Work task
Your copy should hold exactly the lines from the one containing "4. You can create as many tasks as you like." through the last line of the entries, and no pictures.

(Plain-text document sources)
Segment Open
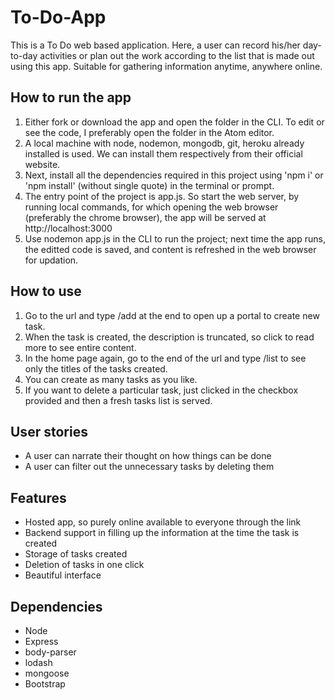 # To-Do-App

This is a To Do web based application. Here, a user can record his/her day-to-day activities or plan out the work according to the list that is made out using this app. Suitable for gathering information anytime, anywhere online.

## How to run the app

1. Either fork or download the app and open the folder in the CLI. To edit or see the code, I preferably open the folder in the Atom editor.
2. A local machine with node, nodemon, mongodb, git, heroku already installed is used. We can install them respectively from their official website.
3. Next, install all the dependencies required in this project using 'npm i' or 'npm install' (without single quote) in the terminal or prompt.
4. The entry point of the project is app.js. So start the web server, by running local commands, for which opening the web browser (preferably the chrome browser), the app will be served at http://localhost:3000
5. Use nodemon app.js in the CLI to run the project; next time the app runs, the editted code is saved, and content is refreshed in the web browser for updation.

## How to use

1. Go to the url and type /add at the end to open up a portal to create new task.
2. When the task is created, the description is truncated, so click to read more to see entire content. 
3. In the home page again, go to the end of the url and type /list to see only the titles of the tasks created.
4. You can create as many tasks as you like.
5. If you want to delete a particular task, just clicked in the checkbox provided and then a fresh tasks list is served.

## User stories

- A user can narrate their thought on how things can be done
- A user can filter out the unnecessary tasks by deleting them

## Features

- Hosted app, so purely online available to everyone through the link
- Backend support in filling up the information at the time the task is created
- Storage of tasks created
- Deletion of tasks in one click
- Beautiful interface

## Dependencies

- Node
- Express
- body-parser
- lodash
- mongoose
- Bootstrap
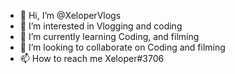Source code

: - 👋 Hi, I’m @XeloperVlogs
- 👀 I’m interested in Vlogging and coding
- 🌱 I’m currently learning Coding, and filming
- 💞️ I’m looking to collaborate on Coding and filming
- 📫 How to reach me  Xeloper#3706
Segment Closed
Answer below
4. You can create as many tasks as you like.
5. If you want to delete a particular task, just clicked in the checkbox provided and then a fresh tasks list is served.

## User stories

- A user can narrate their thought on how things can be done
- A user can filter out the unnecessary tasks by deleting them

## Features

- Hosted app, so purely online available to everyone through the link
- Backend support in filling up the information at the time the task is created
- Storage of tasks created
- Deletion of tasks in one click
- Beautiful interface

## Dependencies

- Node
- Express
- body-parser
- lodash
- mongoose
- Bootstrap
Source code

: - 👋 Hi, I’m @XeloperVlogs
- 👀 I’m interested in Vlogging and coding
- 🌱 I’m currently learning Coding, and filming
- 💞️ I’m looking to collaborate on Coding and filming
- 📫 How to reach me  Xeloper#3706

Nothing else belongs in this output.